From the initial look at this film, Tomorrowland has some good things going for it, not the least is Brad Bird in the director’s chair. If this film has even half the soul Bird films like his The Iron Giant and The Incredibles have, then it is in good hands. The cast is also promising. In addition to Robertson (Under The Dome) and Clooney, it was a welcome surprise to see Hugh Laurie among the cast. The visuals, at least judging from what’s seen on the trailer, will be stellar.

All of this would be enough to create a great family science fiction adventure were it not based on one of Disneyland Resort’s iconic lands. That fact in itself can cause this film to teeter on the edge of hit or disaster, depending on how it is approached.

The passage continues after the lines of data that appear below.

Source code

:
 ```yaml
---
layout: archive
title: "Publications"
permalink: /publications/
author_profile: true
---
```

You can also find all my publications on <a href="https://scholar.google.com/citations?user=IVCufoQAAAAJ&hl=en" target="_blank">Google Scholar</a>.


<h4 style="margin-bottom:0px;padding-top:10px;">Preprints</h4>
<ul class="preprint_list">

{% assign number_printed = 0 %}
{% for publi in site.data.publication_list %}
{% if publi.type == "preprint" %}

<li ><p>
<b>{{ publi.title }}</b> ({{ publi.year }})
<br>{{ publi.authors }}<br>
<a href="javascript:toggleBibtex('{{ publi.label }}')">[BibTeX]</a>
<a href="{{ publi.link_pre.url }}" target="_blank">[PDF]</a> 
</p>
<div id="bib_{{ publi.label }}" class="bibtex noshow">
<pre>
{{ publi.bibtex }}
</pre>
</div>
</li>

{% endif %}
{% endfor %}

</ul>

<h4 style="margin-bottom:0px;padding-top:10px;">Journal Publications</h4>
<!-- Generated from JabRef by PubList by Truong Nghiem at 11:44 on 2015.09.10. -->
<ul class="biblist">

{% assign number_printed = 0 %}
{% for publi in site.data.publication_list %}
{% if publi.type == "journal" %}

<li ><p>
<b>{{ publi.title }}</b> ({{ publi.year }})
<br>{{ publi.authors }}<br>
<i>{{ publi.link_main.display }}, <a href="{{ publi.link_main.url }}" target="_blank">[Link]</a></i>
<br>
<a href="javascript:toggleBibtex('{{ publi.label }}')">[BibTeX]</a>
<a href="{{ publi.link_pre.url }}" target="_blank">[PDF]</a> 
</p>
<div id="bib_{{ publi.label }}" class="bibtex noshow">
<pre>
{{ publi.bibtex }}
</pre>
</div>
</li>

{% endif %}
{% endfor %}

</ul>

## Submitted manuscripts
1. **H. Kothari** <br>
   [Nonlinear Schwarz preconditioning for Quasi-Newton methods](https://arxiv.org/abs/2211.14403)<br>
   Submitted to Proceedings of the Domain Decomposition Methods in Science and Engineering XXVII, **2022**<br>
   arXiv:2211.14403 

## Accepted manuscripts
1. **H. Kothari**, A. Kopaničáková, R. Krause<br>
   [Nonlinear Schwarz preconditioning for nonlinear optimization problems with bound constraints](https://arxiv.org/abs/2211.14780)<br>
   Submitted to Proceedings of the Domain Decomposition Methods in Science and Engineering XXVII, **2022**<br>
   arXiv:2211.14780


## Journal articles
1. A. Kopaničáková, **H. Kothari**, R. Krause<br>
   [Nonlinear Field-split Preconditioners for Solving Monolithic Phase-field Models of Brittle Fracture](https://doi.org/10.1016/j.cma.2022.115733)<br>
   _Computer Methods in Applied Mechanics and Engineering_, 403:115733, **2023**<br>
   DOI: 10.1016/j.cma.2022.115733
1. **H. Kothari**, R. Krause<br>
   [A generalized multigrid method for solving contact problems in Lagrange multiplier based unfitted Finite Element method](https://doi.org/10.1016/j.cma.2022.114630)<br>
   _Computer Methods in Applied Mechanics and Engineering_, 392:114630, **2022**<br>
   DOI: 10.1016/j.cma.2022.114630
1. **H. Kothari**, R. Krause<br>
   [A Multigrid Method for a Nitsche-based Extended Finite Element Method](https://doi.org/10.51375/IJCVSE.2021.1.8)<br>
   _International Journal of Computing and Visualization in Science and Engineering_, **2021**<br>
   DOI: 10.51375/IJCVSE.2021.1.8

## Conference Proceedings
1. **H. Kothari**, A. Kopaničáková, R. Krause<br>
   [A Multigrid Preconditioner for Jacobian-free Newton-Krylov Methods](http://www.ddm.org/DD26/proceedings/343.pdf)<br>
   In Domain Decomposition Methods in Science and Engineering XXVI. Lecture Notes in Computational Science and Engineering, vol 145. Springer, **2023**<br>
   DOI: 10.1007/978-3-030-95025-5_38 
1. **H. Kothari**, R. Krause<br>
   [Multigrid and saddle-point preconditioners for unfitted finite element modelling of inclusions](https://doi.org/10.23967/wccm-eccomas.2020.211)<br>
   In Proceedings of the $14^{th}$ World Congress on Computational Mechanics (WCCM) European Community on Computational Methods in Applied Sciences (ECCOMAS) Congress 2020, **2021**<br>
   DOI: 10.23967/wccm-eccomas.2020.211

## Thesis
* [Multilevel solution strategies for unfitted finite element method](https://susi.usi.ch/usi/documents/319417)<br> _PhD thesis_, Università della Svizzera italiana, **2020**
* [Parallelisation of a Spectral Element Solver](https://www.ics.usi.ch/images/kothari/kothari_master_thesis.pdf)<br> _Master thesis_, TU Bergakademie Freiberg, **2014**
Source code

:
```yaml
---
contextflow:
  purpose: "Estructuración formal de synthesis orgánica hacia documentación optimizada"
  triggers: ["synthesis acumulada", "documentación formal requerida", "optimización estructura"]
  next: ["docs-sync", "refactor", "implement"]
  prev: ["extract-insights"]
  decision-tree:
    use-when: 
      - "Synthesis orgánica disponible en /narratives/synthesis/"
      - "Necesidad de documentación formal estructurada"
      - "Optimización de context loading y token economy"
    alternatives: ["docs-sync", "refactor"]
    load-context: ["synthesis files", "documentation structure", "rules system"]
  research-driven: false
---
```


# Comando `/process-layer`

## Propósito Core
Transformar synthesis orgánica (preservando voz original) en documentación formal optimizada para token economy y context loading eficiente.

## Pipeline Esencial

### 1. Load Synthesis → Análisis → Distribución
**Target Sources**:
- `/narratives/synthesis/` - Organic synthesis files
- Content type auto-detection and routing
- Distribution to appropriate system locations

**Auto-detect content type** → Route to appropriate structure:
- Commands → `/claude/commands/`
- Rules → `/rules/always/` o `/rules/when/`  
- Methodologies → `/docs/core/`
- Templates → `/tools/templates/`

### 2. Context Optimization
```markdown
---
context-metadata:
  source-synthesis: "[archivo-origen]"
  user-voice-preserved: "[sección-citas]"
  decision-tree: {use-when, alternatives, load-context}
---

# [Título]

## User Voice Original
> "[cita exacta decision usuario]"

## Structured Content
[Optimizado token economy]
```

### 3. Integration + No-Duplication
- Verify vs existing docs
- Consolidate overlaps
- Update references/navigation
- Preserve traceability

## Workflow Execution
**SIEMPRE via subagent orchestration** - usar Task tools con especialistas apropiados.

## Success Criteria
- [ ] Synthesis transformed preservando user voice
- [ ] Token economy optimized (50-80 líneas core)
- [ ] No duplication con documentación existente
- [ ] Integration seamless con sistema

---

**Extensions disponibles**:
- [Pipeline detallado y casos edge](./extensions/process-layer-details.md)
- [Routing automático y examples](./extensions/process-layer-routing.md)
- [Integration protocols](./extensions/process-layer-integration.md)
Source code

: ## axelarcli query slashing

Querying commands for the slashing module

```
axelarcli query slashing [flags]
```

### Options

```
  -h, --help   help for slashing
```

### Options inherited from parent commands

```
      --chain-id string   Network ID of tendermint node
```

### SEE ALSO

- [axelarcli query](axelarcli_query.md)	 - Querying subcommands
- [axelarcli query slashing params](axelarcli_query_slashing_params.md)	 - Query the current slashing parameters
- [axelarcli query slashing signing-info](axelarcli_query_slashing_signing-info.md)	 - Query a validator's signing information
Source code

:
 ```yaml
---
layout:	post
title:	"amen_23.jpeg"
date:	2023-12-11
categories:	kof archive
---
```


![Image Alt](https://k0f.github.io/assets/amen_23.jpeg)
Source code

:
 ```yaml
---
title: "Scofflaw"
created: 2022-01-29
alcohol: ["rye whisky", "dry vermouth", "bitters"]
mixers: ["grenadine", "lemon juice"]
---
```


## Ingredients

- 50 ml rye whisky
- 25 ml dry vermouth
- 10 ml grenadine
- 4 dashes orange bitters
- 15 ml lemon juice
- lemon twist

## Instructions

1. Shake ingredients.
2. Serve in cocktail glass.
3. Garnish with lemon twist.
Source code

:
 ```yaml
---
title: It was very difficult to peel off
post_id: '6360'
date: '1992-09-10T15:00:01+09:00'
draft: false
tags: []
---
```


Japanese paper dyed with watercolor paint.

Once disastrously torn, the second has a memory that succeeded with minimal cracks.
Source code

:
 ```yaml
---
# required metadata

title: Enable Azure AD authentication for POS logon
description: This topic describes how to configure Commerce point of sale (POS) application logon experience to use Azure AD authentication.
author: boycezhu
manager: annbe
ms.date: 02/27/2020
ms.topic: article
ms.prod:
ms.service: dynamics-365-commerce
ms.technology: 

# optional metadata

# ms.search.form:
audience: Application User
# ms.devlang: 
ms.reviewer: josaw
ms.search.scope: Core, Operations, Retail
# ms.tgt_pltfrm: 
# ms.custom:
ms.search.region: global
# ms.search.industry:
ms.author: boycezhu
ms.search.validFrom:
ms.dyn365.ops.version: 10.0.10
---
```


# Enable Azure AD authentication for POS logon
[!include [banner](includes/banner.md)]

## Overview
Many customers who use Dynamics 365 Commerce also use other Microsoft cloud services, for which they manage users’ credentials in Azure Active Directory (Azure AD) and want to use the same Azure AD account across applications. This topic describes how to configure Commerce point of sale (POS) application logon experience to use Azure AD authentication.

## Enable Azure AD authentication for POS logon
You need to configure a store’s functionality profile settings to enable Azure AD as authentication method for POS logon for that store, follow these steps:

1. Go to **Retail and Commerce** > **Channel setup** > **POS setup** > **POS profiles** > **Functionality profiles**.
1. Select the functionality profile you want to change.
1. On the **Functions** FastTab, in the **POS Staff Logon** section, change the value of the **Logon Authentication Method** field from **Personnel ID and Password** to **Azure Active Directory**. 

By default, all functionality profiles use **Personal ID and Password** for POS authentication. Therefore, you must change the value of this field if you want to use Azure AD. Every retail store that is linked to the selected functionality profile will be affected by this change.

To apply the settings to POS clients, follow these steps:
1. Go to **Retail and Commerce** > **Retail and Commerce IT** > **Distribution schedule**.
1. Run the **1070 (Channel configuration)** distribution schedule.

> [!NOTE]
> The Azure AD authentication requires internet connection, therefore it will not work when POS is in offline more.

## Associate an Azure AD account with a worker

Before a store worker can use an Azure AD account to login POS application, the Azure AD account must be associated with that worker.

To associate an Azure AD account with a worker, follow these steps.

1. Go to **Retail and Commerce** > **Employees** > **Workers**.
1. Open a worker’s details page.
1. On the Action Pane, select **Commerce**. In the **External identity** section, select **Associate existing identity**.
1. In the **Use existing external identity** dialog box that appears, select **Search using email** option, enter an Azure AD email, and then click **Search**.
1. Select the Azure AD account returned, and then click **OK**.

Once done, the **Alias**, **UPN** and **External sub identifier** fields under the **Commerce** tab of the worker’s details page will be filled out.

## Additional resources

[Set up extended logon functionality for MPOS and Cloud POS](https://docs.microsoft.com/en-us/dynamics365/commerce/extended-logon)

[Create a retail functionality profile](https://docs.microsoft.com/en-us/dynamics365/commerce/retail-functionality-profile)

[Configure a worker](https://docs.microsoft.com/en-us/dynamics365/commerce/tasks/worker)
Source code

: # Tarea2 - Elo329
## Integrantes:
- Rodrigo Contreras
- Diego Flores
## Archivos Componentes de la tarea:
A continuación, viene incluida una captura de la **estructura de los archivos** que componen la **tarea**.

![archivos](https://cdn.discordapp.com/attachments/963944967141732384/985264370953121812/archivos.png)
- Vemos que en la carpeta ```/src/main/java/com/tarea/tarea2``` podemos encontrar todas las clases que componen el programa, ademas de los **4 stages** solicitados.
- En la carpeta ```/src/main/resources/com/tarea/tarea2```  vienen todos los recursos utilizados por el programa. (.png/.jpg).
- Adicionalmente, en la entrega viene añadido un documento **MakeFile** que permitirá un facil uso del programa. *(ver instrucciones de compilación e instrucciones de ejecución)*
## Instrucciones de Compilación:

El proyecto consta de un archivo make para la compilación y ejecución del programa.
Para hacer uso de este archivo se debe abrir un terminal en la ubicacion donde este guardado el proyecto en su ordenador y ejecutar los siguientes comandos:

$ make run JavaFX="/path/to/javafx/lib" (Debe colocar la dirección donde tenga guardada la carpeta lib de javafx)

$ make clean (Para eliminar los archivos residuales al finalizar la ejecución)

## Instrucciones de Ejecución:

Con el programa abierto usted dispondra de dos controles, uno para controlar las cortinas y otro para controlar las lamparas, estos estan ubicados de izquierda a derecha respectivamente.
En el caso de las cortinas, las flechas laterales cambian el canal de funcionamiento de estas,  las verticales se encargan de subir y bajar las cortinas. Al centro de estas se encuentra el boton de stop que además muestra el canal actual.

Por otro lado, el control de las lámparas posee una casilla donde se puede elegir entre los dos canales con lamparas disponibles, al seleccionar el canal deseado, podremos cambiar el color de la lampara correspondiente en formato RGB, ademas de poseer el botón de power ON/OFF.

One of the things which makes the park’s Tomorrowland so appealing to visitors is its Janus-like ability to look both forward at the promise of the future, while maintaining retro mid-century edge of the early days of space travel.

There are a few indicators of this movie sharing the spirit of the actual Tomorrowland, including Casey’s NASA hat and the quick Easter Egg view of one Tomorrowland’s most recognizable structures, Space Mountain. Unfortunately, the sleek, chrome appearance of the city’s skyline detracts from its charm. There is also an emphasis on news footage: images of rioting and chaos versus the clean, Utopia of  Tomorrowland (which also seems to be in danger) may be trying to add a bit too much heavy politics for a film named after a world celebrating the best of human innovations and optimism.

Disney-goers are well-aware of continuous evolution of the land, mixed with its ability to hang onto it’s nostalgic feeling. When the Rocket Jets attraction was replaced with the Jules Verne-esque Astro Orbiter, the original rocket ship remained a land marking Redd Rockett’s Pizza Port restaurant. This showed how Disney imagineers were able to create something new, while holding onto the most beloved pieces of the past.

 If the movie Tomorrowland, is able to merge an entirely original story, with the reasons its namesake land is so well loved, than Disney can look forward to another successful summer film. Whether or not they achieve this feat is an answer only the future itself holds.